* _EXERCISE_: Each line with the string "Application" is to be copied from the records below.

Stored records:
####
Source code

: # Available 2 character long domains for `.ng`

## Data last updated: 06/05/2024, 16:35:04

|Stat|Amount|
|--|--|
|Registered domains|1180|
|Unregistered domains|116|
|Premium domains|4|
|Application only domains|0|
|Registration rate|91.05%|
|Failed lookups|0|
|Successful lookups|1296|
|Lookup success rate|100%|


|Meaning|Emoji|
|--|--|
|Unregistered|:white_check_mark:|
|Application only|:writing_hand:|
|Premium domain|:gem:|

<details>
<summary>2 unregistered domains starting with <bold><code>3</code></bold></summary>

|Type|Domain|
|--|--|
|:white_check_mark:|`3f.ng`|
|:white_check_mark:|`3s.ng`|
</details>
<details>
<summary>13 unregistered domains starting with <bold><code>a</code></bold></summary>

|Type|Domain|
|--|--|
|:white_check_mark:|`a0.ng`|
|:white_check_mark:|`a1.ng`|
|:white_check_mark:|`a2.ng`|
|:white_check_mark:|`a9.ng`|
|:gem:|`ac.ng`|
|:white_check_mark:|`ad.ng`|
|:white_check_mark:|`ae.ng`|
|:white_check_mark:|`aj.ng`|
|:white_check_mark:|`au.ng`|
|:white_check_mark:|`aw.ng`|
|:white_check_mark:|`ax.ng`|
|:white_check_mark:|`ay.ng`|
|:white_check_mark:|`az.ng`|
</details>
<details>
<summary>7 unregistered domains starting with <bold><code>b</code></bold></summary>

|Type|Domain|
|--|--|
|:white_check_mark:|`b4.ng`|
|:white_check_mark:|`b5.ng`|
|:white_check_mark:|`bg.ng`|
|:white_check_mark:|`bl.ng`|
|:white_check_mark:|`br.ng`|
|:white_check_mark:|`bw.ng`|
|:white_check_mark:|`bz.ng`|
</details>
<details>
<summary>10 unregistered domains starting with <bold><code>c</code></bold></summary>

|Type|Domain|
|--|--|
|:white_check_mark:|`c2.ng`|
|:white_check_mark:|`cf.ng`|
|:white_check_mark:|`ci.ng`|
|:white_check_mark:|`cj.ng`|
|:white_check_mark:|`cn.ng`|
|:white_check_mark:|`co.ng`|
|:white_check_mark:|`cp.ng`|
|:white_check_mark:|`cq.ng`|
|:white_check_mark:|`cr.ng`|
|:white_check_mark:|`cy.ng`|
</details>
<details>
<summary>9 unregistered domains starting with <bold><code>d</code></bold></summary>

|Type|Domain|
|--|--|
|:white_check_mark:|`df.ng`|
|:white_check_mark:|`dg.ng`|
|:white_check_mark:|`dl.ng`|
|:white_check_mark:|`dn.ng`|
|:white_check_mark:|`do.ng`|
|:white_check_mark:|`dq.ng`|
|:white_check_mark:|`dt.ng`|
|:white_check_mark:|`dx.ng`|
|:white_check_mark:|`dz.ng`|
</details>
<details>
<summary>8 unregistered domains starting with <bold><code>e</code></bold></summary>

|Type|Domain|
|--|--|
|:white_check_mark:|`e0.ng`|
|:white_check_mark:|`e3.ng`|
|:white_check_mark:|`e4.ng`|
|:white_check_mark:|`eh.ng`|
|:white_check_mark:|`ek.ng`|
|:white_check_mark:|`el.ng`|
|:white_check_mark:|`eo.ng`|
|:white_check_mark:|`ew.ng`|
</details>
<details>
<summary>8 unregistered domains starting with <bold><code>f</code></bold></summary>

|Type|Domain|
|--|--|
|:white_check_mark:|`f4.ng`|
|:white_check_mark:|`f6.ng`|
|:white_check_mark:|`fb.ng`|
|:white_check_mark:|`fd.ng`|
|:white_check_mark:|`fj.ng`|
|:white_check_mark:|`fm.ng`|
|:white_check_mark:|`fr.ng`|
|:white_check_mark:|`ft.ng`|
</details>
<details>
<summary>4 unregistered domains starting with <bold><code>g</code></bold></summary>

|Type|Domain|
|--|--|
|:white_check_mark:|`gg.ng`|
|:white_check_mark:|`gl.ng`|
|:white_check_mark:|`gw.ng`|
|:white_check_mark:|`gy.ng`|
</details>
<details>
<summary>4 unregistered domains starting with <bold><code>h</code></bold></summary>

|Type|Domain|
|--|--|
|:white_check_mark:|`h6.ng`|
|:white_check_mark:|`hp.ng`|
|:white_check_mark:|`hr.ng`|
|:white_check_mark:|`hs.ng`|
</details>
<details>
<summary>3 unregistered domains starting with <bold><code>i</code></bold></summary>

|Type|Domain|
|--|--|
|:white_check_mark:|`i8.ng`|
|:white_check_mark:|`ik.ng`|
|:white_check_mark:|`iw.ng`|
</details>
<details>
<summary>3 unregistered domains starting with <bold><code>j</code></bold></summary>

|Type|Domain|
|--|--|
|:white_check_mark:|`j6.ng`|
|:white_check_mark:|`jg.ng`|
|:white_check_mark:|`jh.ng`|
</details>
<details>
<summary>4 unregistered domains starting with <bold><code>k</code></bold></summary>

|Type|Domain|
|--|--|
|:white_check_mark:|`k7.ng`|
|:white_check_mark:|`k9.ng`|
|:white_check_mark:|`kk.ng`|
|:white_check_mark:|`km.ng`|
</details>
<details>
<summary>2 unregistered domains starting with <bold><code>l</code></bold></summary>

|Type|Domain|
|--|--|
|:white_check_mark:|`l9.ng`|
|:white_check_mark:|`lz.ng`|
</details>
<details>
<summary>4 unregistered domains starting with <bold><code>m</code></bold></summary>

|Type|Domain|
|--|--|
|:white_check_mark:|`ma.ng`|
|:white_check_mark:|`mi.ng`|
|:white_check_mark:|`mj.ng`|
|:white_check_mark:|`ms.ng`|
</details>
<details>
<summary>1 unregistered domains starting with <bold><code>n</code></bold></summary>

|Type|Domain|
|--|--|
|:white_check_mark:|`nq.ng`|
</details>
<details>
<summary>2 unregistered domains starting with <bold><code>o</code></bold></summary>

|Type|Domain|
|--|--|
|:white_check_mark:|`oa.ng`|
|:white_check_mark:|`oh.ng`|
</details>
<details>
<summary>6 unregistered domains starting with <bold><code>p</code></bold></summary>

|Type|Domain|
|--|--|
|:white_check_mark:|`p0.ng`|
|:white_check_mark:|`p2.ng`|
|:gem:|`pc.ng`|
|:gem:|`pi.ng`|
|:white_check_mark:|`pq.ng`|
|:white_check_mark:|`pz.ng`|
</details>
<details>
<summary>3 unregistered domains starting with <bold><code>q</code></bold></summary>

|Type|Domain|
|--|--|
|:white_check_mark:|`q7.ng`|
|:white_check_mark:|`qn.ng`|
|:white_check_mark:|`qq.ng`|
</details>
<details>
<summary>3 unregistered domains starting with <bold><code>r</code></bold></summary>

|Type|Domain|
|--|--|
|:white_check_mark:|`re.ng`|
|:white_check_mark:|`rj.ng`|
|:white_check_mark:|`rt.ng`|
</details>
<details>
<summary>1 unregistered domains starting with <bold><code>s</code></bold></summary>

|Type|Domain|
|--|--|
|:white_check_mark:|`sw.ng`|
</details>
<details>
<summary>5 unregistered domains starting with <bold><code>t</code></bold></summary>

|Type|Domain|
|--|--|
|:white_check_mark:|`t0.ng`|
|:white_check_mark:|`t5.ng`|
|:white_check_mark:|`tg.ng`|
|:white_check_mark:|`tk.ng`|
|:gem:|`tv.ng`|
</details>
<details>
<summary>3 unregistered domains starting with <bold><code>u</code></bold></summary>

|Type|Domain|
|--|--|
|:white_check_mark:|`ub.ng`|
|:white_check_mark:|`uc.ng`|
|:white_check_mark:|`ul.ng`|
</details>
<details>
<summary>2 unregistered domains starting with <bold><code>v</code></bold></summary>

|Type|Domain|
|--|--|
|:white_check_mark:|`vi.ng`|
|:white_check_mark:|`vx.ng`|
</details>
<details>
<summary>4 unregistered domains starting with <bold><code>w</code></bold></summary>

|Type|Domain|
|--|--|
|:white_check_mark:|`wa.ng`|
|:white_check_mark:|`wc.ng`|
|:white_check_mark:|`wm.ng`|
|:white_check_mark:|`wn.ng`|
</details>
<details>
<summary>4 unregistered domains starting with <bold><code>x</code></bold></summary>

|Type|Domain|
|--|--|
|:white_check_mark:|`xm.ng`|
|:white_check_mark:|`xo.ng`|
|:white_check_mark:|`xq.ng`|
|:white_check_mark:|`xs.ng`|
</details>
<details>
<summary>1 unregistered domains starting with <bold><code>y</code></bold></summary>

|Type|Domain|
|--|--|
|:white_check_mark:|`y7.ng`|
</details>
####
* _TASK RESULT_:
|Application only domains|0|
|Application only|:writing_hand:|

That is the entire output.